Currently seeking post doctoral fellows: information here
Congratulations to Dr. Mary Jo LaDu, named the Dept of Anatomy 2013 Faculty of the Year (Mar '13)!
UIC News Release (Feb '13) New Alzheimer's test may identify those at risk
Recent publication (Feb '13) selected JBC Paper of the Week (Author Profile):
"Levels of soluble apolipoprotein E/amyloid-β complex are reduced and oligomeric Aβ increased with APOE4 and Alzheimer disease in a transgenic mouse model and human samples" (Tai, Leon M., et. al, LaDu, MJ)
Recent publication (Dec '12) selected :
"APOE4-specific changes in Aβ accumulation in a new transgenic mouse model of Alzheimer's disease" (Youmans, KL., Tai, Leon M., et. al, LaDu, MJ)

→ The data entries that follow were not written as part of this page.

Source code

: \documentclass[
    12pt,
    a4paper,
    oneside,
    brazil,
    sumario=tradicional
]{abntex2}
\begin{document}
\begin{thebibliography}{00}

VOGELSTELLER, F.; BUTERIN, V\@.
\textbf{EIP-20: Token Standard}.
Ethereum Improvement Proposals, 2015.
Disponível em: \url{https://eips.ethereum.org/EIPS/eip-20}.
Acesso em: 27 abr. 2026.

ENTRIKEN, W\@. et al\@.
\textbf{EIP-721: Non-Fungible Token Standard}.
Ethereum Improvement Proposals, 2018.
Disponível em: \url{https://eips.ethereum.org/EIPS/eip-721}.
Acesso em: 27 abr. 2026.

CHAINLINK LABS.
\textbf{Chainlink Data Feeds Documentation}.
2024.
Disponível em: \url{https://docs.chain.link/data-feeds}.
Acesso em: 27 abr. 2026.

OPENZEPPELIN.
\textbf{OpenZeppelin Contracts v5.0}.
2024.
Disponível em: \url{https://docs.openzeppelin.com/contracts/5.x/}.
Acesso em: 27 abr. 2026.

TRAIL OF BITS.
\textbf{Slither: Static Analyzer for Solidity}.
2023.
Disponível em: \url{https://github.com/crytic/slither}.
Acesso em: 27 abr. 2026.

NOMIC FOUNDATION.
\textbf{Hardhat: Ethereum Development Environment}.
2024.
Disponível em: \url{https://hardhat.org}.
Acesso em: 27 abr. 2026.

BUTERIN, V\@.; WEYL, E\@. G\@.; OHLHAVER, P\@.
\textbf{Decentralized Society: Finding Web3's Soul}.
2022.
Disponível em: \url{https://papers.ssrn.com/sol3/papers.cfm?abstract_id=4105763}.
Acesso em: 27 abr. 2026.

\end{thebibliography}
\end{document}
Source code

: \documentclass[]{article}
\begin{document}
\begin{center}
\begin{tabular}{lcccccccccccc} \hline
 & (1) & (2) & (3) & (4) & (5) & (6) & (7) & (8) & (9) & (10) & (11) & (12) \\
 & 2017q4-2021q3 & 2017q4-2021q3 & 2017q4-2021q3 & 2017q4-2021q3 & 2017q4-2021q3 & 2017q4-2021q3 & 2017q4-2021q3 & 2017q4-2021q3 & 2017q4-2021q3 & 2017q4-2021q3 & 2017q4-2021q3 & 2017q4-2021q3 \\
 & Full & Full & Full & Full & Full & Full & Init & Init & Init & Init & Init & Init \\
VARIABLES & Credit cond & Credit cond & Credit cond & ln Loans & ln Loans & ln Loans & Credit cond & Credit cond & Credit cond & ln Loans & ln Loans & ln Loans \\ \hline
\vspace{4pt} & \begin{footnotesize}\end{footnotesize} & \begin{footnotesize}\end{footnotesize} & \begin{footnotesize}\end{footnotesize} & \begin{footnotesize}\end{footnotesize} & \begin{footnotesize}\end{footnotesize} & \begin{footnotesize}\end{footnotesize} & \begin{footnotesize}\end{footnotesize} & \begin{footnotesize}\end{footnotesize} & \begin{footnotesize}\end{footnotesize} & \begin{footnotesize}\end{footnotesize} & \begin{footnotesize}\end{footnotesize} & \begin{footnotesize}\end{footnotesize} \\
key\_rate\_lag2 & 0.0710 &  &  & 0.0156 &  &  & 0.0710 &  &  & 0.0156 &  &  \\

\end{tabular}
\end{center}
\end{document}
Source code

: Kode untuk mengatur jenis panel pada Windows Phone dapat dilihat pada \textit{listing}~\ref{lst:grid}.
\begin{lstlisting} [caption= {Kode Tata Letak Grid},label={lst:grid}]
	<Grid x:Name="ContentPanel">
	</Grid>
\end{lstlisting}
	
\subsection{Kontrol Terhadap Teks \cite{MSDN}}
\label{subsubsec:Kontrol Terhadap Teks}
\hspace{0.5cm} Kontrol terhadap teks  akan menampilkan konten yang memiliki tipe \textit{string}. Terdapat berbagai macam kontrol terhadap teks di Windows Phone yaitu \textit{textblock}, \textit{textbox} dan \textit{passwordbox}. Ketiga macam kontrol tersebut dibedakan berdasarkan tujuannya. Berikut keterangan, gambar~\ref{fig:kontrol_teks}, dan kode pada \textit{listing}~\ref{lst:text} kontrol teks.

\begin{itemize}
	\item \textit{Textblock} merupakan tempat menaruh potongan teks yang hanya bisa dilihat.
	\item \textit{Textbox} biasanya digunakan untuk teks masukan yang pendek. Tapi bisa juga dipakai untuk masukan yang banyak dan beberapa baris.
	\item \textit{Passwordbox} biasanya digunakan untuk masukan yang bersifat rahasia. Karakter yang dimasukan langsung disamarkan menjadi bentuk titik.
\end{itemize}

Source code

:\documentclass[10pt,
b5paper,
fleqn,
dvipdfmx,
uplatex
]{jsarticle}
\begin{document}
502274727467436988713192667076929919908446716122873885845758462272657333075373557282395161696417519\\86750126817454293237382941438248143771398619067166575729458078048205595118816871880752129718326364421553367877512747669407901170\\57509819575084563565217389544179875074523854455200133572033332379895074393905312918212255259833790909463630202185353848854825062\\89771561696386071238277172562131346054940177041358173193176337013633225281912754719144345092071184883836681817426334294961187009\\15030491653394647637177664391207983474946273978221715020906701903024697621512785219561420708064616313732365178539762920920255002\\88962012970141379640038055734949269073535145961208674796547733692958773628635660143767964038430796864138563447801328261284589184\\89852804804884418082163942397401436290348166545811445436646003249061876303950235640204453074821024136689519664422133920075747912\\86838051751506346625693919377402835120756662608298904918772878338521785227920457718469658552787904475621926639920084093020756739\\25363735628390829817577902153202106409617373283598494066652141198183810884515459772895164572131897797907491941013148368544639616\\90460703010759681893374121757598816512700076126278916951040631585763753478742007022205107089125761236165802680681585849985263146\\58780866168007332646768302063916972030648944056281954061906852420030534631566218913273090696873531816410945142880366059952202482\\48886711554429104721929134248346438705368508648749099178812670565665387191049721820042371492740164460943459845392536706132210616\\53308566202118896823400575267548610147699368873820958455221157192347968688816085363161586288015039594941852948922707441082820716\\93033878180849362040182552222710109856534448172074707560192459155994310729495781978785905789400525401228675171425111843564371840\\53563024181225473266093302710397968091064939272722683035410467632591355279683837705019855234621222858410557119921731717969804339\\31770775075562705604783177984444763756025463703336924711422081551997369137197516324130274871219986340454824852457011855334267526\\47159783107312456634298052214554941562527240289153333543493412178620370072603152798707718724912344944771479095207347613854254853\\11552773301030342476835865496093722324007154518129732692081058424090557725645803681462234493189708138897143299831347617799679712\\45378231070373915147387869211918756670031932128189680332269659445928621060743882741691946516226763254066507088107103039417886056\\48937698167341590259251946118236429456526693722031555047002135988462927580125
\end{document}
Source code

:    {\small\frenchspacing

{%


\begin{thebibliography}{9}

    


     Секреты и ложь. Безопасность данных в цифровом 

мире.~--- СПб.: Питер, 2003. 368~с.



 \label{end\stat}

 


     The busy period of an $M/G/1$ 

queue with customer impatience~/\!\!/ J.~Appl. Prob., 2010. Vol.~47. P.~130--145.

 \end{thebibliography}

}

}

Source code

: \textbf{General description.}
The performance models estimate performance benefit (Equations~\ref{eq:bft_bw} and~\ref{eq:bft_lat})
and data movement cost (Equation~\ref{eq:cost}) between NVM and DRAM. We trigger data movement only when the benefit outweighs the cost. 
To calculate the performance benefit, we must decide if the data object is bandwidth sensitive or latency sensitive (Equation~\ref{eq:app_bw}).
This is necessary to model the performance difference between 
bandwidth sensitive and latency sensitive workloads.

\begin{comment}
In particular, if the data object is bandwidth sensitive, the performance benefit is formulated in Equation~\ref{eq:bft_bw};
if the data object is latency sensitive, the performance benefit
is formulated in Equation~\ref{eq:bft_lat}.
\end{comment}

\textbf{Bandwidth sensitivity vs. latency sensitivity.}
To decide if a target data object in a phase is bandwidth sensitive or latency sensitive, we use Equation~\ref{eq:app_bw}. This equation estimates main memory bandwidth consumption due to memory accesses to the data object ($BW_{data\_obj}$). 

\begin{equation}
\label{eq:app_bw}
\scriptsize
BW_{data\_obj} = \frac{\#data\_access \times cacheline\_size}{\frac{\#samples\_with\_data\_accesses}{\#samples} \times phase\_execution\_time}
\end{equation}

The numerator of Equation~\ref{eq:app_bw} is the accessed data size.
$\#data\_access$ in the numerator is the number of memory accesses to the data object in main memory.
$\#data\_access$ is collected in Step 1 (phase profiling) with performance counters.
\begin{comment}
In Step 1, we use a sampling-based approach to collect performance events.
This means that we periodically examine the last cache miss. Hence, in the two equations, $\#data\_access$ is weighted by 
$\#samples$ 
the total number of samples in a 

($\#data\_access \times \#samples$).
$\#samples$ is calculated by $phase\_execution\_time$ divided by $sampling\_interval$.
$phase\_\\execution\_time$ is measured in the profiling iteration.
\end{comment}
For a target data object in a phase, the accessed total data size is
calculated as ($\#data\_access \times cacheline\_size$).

Congratulations to Dr. Leon Tai for winning the ADDF Young Investigator Scholarship (Dec '12)
Congratulations to Dr. Leon Tai for winning the Gold First prize in the post-doctoral category of the COM Research Forum 2012 poster competition! (Nov '12)
UIC News Release (Nov '12):
New, Improved Mouse Model of Human Alzheimer's May Enable Drug Discovery
Welcome to the LaDu Neurodegeneration Research lab
Alzheimer disease (AD) has reached epidemic proportions, representing a serious economic and social burden worldwide.
- Over the last decade, AD mortality has increased 66% to become the sixth leading cause of death.
- AD occurs in 1 of 8 Americans aged 65 and 50% over age 85.
- The current annual cost to America is ~$183 billion, increasing to 1.1 trillion by 2050.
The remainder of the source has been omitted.